Links - 16th March 2019

Differences in Intelligence and Creativity between Tattooed and Non-Tattooed Students - "Tattooed students seem to be neither less intelligent nor more creative than other students."

Does Study Really Link Tattoos, Deviant Behavior? - "people who have four or more tats are more likely to report the regular use of marijuana, the occasional use of other illegal drugs and a history of being arrested. To a lesser degree, they were also more likely to binge drink, cheat on college work and be sexually promiscuous... the students who had just one tattoo (the "posers") were no more deviant than their peers."

1,500 private jets expected at Davos, where attendees are discussing ‘safeguarding our planet’ from climate change - "Despite global warming being one of the major issues discussed at Davos every year, some 1,500 private jets are expected this week at the World Economic Forum in Davos, Switzerland, according to an estimate from Air Charter Service, up from 1,300 last year. “We have had bookings from as far as our operations in Hong Kong, India and the U.S.,” Andy Christie, private jets director at ACS, said in a statement. “No other event has the same global appeal.”"

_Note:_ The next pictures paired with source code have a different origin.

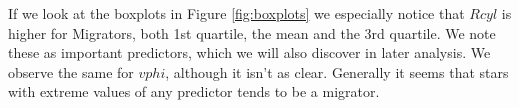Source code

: 

If we look at the boxplots in Figure \ref{fig:boxplots} we especially notice that $Rcyl$ is higher for Migrators, both 1st quartile, the mean and the 3rd quartile. We note these as important predictors, which we will also discover in later analysis. We observe the same for $vphi$, although it isn't as clear. Generally it seems that stars with extreme values of any predictor tends to be a migrator.

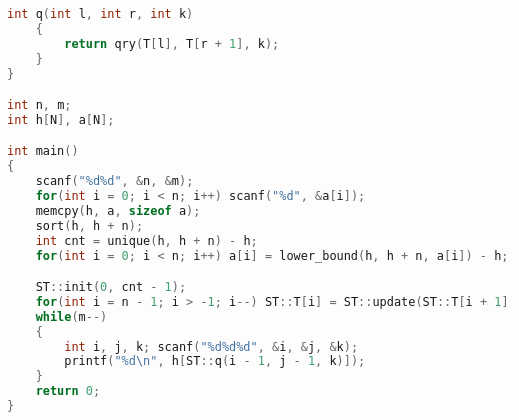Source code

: \begin{lstlisting}[language=C++]
    int q(int l, int r, int k)
    {
        return qry(T[l], T[r + 1], k);
    }
}

int n, m;
int h[N], a[N];

int main()
{
	scanf("%d%d", &n, &m);
    for(int i = 0; i < n; i++) scanf("%d", &a[i]);
    memcpy(h, a, sizeof a);
    sort(h, h + n);
    int cnt = unique(h, h + n) - h;
    for(int i = 0; i < n; i++) a[i] = lower_bound(h, h + n, a[i]) - h;

    ST::init(0, cnt - 1);
    for(int i = n - 1; i > -1; i--) ST::T[i] = ST::update(ST::T[i + 1], a[i]);
    while(m--)
    {
        int i, j, k; scanf("%d%d%d", &i, &j, &k);
        printf("%d\n", h[ST::q(i - 1, j - 1, k)]);
    }
    return 0;
}
	
\end{lstlisting}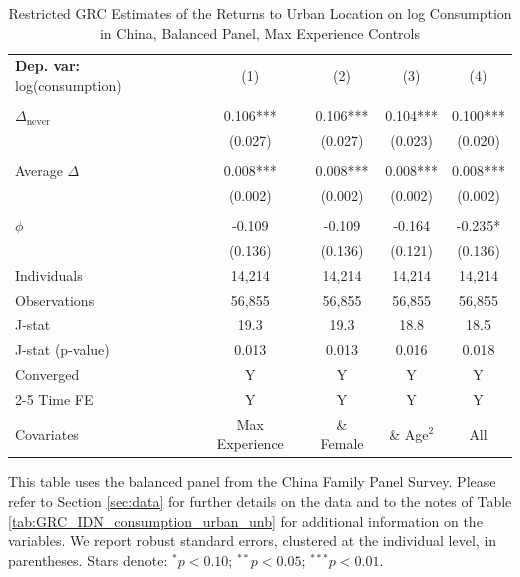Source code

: \begin{table}[htbp] \centering \begin{threeparttable}
 \caption{Restricted GRC Estimates of the Returns to Urban Location on log Consumption in China, Balanced Panel, Max Experience Controls} 
 \label{tab:GRC_CHN_consumption_urban_bal_exp_max} 
\begin{tabular}{l cccc} \toprule  \textbf{Dep. var:}  log(consumption) 
                    &\multicolumn{1}{c}{(1)}   &\multicolumn{1}{c}{(2)}   &\multicolumn{1}{c}{(3)}   &\multicolumn{1}{c}{(4)}   \\
                    &               &               &               &               \\
\addlinespace
$\Delta_{\text{never}}$&       0.106***&       0.106***&       0.104***&       0.100***\\
                    &     (0.027)   &     (0.027)   &     (0.023)   &     (0.020)   \\
                    &               &               &               &               \\
\addlinespace
Average $\Delta$    &       0.008***&       0.008***&       0.008***&       0.008***\\
                    &     (0.002)   &     (0.002)   &     (0.002)   &     (0.002)   \\
                    &               &               &               &               \\
\addlinespace
$\phi$              &      -0.109   &      -0.109   &      -0.164   &      -0.235*  \\
                    &     (0.136)   &     (0.136)   &     (0.121)   &     (0.136)   \\
\addlinespace
Individuals         &      14,214   &      14,214   &      14,214   &      14,214   \\
Observations        &      56,855   &      56,855   &      56,855   &      56,855   \\
J-stat              &        19.3   &        19.3   &        18.8   &        18.5   \\
J-stat (p-value)    &       0.013   &       0.013   &       0.016   &       0.018   \\
Converged           &           Y   &           Y   &           Y   &           Y   \\
\cmidrule{2-5} Time FE & Y & Y & Y & Y \\ Covariates & Max Experience & \& Female & \& Age$^2$ & All \\ \bottomrule \end{tabular} \begin{tablenotes}[flushleft] \footnotesize \item{This table uses the balanced panel from the China Family Panel Survey. Please refer to Section \ref{sec:data} for further details on the data and to the notes of Table \ref{tab:GRC_IDN_consumption_urban_unb} for additional information on the variables. We report robust standard errors, clustered at the individual level, in parentheses. Stars denote: $^{*} p<0.10$; $^{**} p<0.05$; $^{***} p<0.01$.} \end{tablenotes} \end{threeparttable} \end{table}
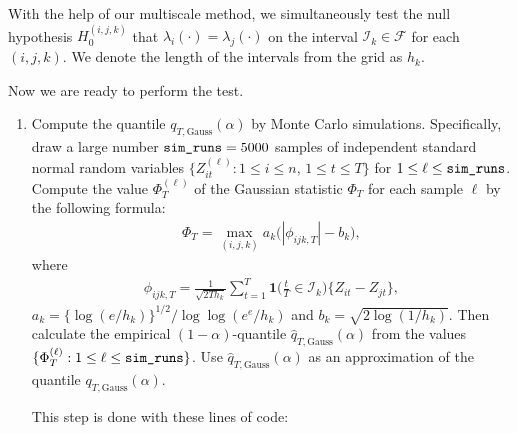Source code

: \documentclass[a4paper]{article}
\begin{document}
With the help of our multiscale method, we simultaneously test the null hypothesis $H_0^{(i, j, k)}$ that $\lambda_i(\cdot) = \lambda_j(\cdot)$ on the interval $\mathcal{I}_k \in \mathcal{F}$ for each $(i, j, k)$. We denote the length of the intervals from the grid as $h_k$.

Now we are ready to perform the test.
\begin{enumerate}[label=\textit{Step \arabic*.}, leftmargin=1.45cm]
  \item Compute the quantile $q_{T,\text{Gauss}}(\alpha)$ by Monte Carlo simulations. Specifically, draw a large number $\verb|sim_runs| = 5000$ samples of independent standard normal random variables $\{Z_{it}^{(\ell)} : 1 \le i \le n, \, 1 \le t \le T \}$ for $1 \le \ell \le \verb|sim_runs|$. Compute the value $\Phi_T^{(\ell)}$ of the Gaussian statistic $\Phi_T$ for each sample $\ell$ by the following formula:
\begin{align*}
\Phi_T = \max_{(i,j,k)} a_k \big( |\phi_{ijk,T}| - b_k \big),
\end{align*}
where
\begin{align*}
\phi_{ijk,T} = \frac{1}{\sqrt{2Th_k}} \sum\limits_{t=1}^T \mathbf{1}\Big(\frac{t}{T} \in \mathcal{I}_k\Big) \big\{ Z_{it} - Z_{jt} \big\},
\end{align*}
$a_k = \{\log(e/h_k)\}^{1/2} / \log \log(e^e / h_k)$ and $b_k = \sqrt{2 \log(1/h_k)}$. Then calculate the empirical $(1-\alpha)$-quantile $\hat{q}_{T,\text{Gauss}}(\alpha)$ from the values $\{ \Phi_T^{(\ell)}: 1 \le \ell \le \verb|sim_runs| \}$. Use $\hat{q}_{T,\text{Gauss}}(\alpha)$ as an approximation of the quantile $q_{T,\text{Gauss}}(\alpha)$.

This step is done with these lines of code:


\end{enumerate}
\end{document}
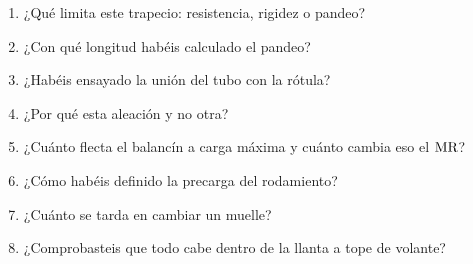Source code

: \begin{juez}
\begin{enumerate}
  \item ¿Qué limita este trapecio: resistencia, rigidez o pandeo?
  \item ¿Con qué longitud habéis calculado el pandeo?
  \item ¿Habéis ensayado la unión del tubo con la rótula?
  \item ¿Por qué esta aleación y no otra?
  \item ¿Cuánto flecta el balancín a carga máxima y cuánto cambia eso el $\MR$?
  \item ¿Cómo habéis definido la precarga del rodamiento?
  \item ¿Cuánto se tarda en cambiar un muelle?
  \item ¿Comprobasteis que todo cabe dentro de la llanta a tope de volante?
\end{enumerate}
\end{juez}
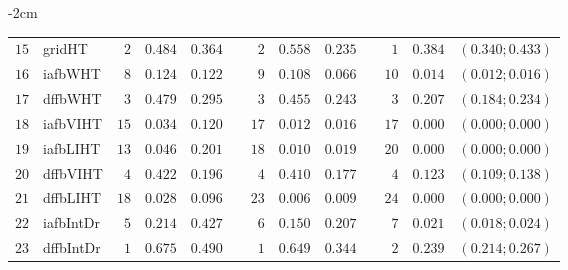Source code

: \begin{table*}[!htbp]
\begin{adjustwidth*}{}{-2cm}
\begin{tabular}{@{}rlrrrrrrrrrcc@{}}
\footnotesize{$15$} & \footnotesize{gridHT   } & \footnotesize{$2 $} & \footnotesize{$0.484$} & \footnotesize{$0.364$} && \footnotesize{$2 $} & \footnotesize{$0.558$} & \footnotesize{$0.235$} && \footnotesize{$1 $} & \footnotesize{$0.384$} & \footnotesize{$(0.340;0.433)$} \\
\footnotesize{$16$} & \footnotesize{iafbWHT  } & \footnotesize{$8 $} & \footnotesize{$0.124$} & \footnotesize{$0.122$} && \footnotesize{$9 $} & \footnotesize{$0.108$} & \footnotesize{$0.066$} && \footnotesize{$10$} & \footnotesize{$0.014$} & \footnotesize{$(0.012;0.016)$} \\
\footnotesize{$17$} & \footnotesize{dffbWHT  } & \footnotesize{$3 $} & \footnotesize{$0.479$} & \footnotesize{$0.295$} && \footnotesize{$3 $} & \footnotesize{$0.455$} & \footnotesize{$0.243$} && \footnotesize{$3 $} & \footnotesize{$0.207$} & \footnotesize{$(0.184;0.234)$} \\
\footnotesize{$18$} & \footnotesize{iafbVIHT } & \footnotesize{$15$} & \footnotesize{$0.034$} & \footnotesize{$0.120$} && \footnotesize{$17$} & \footnotesize{$0.012$} & \footnotesize{$0.016$} && \footnotesize{$17$} & \footnotesize{$0.000$} & \footnotesize{$(0.000;0.000)$} \\
\footnotesize{$19$} & \footnotesize{iafbLIHT } & \footnotesize{$13$} & \footnotesize{$0.046$} & \footnotesize{$0.201$} && \footnotesize{$18$} & \footnotesize{$0.010$} & \footnotesize{$0.019$} && \footnotesize{$20$} & \footnotesize{$0.000$} & \footnotesize{$(0.000;0.000)$} \\
\footnotesize{$20$} & \footnotesize{dffbVIHT } & \footnotesize{$4 $} & \footnotesize{$0.422$} & \footnotesize{$0.196$} && \footnotesize{$4 $} & \footnotesize{$0.410$} & \footnotesize{$0.177$} && \footnotesize{$4 $} & \footnotesize{$0.123$} & \footnotesize{$(0.109;0.138)$} \\
\footnotesize{$21$} & \footnotesize{dffbLIHT } & \footnotesize{$18$} & \footnotesize{$0.028$} & \footnotesize{$0.096$} && \footnotesize{$23$} & \footnotesize{$0.006$} & \footnotesize{$0.009$} && \footnotesize{$24$} & \footnotesize{$0.000$} & \footnotesize{$(0.000;0.000)$} \\
\footnotesize{$22$} & \footnotesize{iafbIntDr} & \footnotesize{$5 $} & \footnotesize{$0.214$} & \footnotesize{$0.427$} && \footnotesize{$6 $} & \footnotesize{$0.150$} & \footnotesize{$0.207$} && \footnotesize{$7 $} & \footnotesize{$0.021$} & \footnotesize{$(0.018;0.024)$} \\
\footnotesize{$23$} & \footnotesize{dffbIntDr} & \footnotesize{$1 $} & \footnotesize{$0.675$} & \footnotesize{$0.490$} && \footnotesize{$1 $} & \footnotesize{$0.649$} & \footnotesize{$0.344$} && \footnotesize{$2 $} & \footnotesize{$0.239$} & \footnotesize{$(0.214;0.267)$} \\

\end{tabular}
\end{adjustwidth*}
\end{table*}
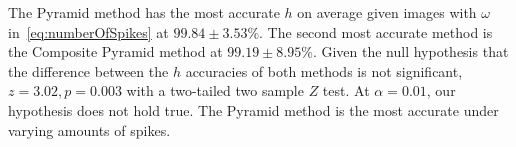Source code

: The Pyramid method has the most accurate $h$ on average given images with $\omega$ in~\autoref{eq:numberOfSpikes}
at $99.84 \pm 3.53\%$.
The second most accurate method is the Composite Pyramid method at $99.19 \pm 8.95\%$.
Given the null hypothesis that the difference between the $h$ accuracies of both methods is not significant,
$z = 3.02, p = 0.003$ with a two-tailed two sample $Z$ test.
At $\alpha = 0.01$, our hypothesis does not hold true.
The Pyramid method is the most accurate under varying amounts of spikes.
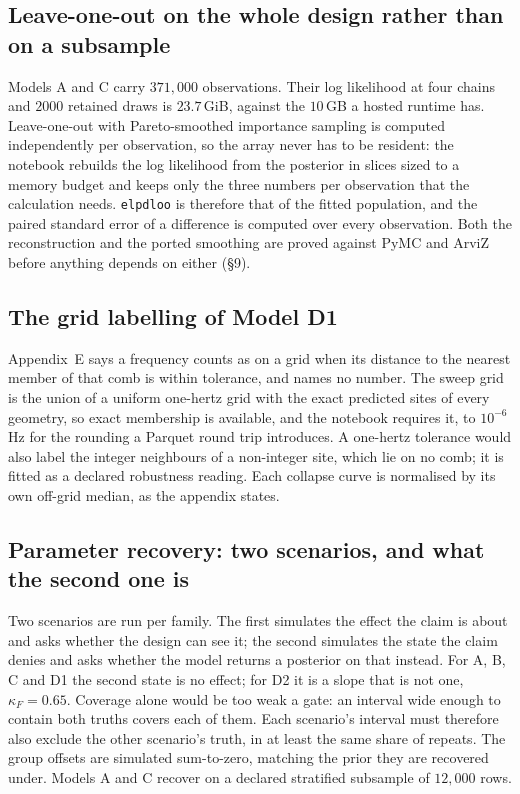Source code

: \documentclass[10pt,a4paper]{article}
\newcommand{\code}[1]{\texttt{\UseBreakableUnderscores #1}}
\newcommand{\UseBreakableUnderscores}{\def\_{\textunderscore\allowbreak}}
\begin{document}
\subsection{Leave-one-out on the whole design rather than on a subsample}
Models A and C carry $371{,}000$ observations. Their log likelihood at four chains and $2000$ retained draws is $23.7$\,GiB, against the $10$\,GB a hosted runtime has. Leave-one-out with Pareto-smoothed importance sampling is computed independently per observation, so the array never has to be resident: the notebook rebuilds the log likelihood from the posterior in slices sized to a memory budget and keeps only the three numbers per observation that the calculation needs. \code{elpd\_loo} is therefore that of the fitted population, and the paired standard error of a difference is computed over every observation. Both the reconstruction and the ported smoothing are proved against PyMC and ArviZ before anything depends on either (§9).

\subsection{The grid labelling of Model D1}
Appendix~E says a frequency counts as on a grid when its distance to the nearest member of that comb is within tolerance, and names no number. The sweep grid is the union of a uniform one-hertz grid with the exact predicted sites of every geometry, so exact membership is available, and the notebook requires it, to $10^{-6}$\,Hz for the rounding a Parquet round trip introduces. A one-hertz tolerance would also label the integer neighbours of a non-integer site, which lie on no comb; it is fitted as a declared robustness reading. Each collapse curve is normalised by its own off-grid median, as the appendix states.

\subsection{Parameter recovery: two scenarios, and what the second one is}
Two scenarios are run per family. The first simulates the effect the claim is about and asks whether the design can see it; the second simulates the state the claim denies and asks whether the model returns a posterior on that instead. For A, B, C and D1 the second state is no effect; for D2 it is a slope that is not one, $\kappa_F=0.65$. Coverage alone would be too weak a gate: an interval wide enough to contain both truths covers each of them. Each scenario's interval must therefore also exclude the other scenario's truth, in at least the same share of repeats. The group offsets are simulated sum-to-zero, matching the prior they are recovered under. Models A and C recover on a declared stratified subsample of $12{,}000$ rows.
\end{document}
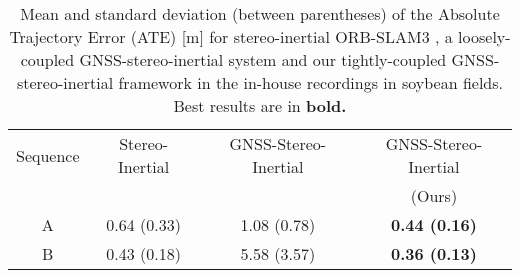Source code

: \begin{table}[!tp]
    \centering
    \caption{Mean and standard deviation (between parentheses) of the Absolute Trajectory Error (ATE) [\si{\metre}] for stereo-inertial ORB-SLAM3 \cite{campos2021orbslam3}, a loosely-coupled GNSS-stereo-inertial system \cite{qin2019general} and our tightly-coupled GNSS-stereo-inertial framework in the in-house recordings in soybean fields. Best results are in \bf{bold}.}
    
    \resizebox{\linewidth}{!} {
        \begin{tabular}{cccc}
        \hline
                    Sequence & Stereo-Inertial & GNSS-Stereo-Inertial & GNSS-Stereo-Inertial \\
                    & \cite{campos2021orbslam3} & \cite{qin2019general} & (Ours) \\ \hline
        A &  0.64 (0.33) &  1.08 (0.78)                &  \bf{0.44 (0.16)} \\
        B & 0.43 (0.18)  &    5.58 (3.57)              & \bf{0.36 (0.13)} 
        \\
 \hline
        \end{tabular}
    }
    \label{tab:real_gps_results}
\end{table}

Cleopatra should be played by a black actor – but not just because it might be more historically accurate - "After the internet collectively groaned at yet another Cleopatra remake, a “whitewashing” debate began to emerge. Should Lady Gaga or Angelina Jolie, both white actors, be playing the Egyptian queen in the first place?... the answer to whether or not Cleopatra should be played by a white woman shouldn’t come from an ethnological examination of ancient Egypt.The casting should be informed by the racial and social dynamics of today... Our obsession with telling the same stories over and over again, as well as our infatuation with traditional period dramas, greatly reduces the number of parts available for BAME actors... Just to be clear; yes, I’m advocating a double standard. I’m saying that white people shouldn’t be given non-white parts, but that people of colour should be able to dramatically portray white-skinned figures."
This reveals that bitching about 'whitewashing' isn't really about violating the integrity of a role by having someone of the wrong race in it - but a cynical way to secure employment for certain demographics through explicit racism

Rationally Speaking | Official Podcast of New York City Skeptics - Current Episodes - RS 213 - Dean Simonton on "The causes of scientific and artistic genius" - "great scientists tend to end up at major universities, working under distinguished mentors.In fact, one of the best predictors of whether or not you'll get a Nobel prize in some scientific field is whether you worked under a previous Nobel laureate. Well, the question is, what's causing what in that?...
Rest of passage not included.